▸ How to complete this task
Lines that include the string "video" are the ones to copy from the entries below.

(Stored data)
══════

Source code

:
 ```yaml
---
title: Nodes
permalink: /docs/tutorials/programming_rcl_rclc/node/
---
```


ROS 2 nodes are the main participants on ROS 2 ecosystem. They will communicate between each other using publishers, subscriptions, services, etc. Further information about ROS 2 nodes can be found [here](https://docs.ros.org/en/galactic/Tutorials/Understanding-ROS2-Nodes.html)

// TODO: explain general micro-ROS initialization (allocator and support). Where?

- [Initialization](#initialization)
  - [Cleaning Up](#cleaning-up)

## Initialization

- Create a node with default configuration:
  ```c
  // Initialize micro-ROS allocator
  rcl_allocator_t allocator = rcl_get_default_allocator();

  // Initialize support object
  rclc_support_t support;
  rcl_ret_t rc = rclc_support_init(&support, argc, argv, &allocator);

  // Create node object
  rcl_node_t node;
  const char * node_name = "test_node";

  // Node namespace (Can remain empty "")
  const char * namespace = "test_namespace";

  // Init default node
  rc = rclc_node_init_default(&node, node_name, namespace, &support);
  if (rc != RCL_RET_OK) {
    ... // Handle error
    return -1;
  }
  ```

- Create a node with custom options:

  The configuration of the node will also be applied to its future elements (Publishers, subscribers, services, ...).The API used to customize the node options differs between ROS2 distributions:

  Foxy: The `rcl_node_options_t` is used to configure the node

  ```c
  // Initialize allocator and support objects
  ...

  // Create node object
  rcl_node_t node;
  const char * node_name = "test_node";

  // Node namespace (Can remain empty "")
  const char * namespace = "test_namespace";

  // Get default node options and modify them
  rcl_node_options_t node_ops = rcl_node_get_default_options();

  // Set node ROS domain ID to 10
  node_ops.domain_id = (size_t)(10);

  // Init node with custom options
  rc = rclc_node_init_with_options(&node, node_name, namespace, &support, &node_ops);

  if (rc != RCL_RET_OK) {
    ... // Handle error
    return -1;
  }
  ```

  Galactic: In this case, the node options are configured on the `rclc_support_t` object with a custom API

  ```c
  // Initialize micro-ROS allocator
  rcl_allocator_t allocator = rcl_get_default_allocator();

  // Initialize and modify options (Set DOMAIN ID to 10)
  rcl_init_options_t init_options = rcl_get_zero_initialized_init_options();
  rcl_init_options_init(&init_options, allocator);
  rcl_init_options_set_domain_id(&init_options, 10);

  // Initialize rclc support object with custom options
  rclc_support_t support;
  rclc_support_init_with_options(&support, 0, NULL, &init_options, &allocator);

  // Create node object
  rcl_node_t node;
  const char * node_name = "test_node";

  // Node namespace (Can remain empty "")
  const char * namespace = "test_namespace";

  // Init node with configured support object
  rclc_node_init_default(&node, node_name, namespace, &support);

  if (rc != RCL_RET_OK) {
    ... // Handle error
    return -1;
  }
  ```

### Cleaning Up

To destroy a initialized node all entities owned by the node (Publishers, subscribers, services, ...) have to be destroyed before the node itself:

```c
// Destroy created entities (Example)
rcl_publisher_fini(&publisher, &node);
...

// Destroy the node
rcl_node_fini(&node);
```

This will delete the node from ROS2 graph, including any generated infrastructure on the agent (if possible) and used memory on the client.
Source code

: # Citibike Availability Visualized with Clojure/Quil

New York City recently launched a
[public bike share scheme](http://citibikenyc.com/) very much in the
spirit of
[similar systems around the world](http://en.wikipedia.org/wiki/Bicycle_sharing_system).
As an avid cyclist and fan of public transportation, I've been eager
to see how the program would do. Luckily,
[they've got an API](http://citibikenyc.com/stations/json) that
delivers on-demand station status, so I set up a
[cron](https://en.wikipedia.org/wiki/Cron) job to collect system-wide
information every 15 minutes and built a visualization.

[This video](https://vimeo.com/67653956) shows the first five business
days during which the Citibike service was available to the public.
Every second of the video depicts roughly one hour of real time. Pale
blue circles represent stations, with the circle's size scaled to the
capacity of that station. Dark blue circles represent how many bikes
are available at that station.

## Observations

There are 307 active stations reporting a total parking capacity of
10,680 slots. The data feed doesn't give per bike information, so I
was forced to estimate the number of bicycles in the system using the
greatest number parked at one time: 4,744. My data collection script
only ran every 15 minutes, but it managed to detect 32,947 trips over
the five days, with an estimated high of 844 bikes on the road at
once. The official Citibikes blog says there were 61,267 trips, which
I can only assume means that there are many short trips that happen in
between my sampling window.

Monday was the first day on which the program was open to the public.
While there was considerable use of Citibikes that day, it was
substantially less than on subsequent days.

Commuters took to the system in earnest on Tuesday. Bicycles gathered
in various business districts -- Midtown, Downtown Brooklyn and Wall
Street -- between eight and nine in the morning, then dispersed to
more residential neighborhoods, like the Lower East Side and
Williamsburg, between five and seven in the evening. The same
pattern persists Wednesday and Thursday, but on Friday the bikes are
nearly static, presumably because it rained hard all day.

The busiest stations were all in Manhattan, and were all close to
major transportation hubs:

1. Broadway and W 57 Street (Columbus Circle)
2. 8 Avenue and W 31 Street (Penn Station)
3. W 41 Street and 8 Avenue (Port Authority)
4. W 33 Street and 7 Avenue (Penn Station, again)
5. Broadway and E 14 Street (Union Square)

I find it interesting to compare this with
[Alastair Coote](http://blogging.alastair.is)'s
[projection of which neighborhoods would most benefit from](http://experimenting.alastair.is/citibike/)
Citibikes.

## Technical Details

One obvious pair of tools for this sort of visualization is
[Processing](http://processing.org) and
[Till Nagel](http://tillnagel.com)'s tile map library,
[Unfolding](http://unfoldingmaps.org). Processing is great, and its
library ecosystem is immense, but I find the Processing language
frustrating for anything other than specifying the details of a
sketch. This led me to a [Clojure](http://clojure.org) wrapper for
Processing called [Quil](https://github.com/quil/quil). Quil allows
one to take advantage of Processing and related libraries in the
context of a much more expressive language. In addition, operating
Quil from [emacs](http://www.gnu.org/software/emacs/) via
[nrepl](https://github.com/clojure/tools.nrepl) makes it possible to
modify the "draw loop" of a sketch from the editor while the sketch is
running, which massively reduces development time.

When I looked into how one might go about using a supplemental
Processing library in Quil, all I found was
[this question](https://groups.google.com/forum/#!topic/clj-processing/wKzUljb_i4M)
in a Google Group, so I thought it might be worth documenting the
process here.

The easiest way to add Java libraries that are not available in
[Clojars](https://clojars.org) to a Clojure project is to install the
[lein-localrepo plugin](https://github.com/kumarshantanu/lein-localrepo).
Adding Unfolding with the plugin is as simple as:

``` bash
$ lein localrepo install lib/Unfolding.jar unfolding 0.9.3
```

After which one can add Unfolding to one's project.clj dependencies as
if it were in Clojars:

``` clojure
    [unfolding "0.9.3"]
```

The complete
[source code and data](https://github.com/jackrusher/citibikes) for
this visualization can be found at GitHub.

══════

▸ Response area
[This video](https://vimeo.com/67653956) shows the first five business
Every second of the video depicts roughly one hour of real time. Pale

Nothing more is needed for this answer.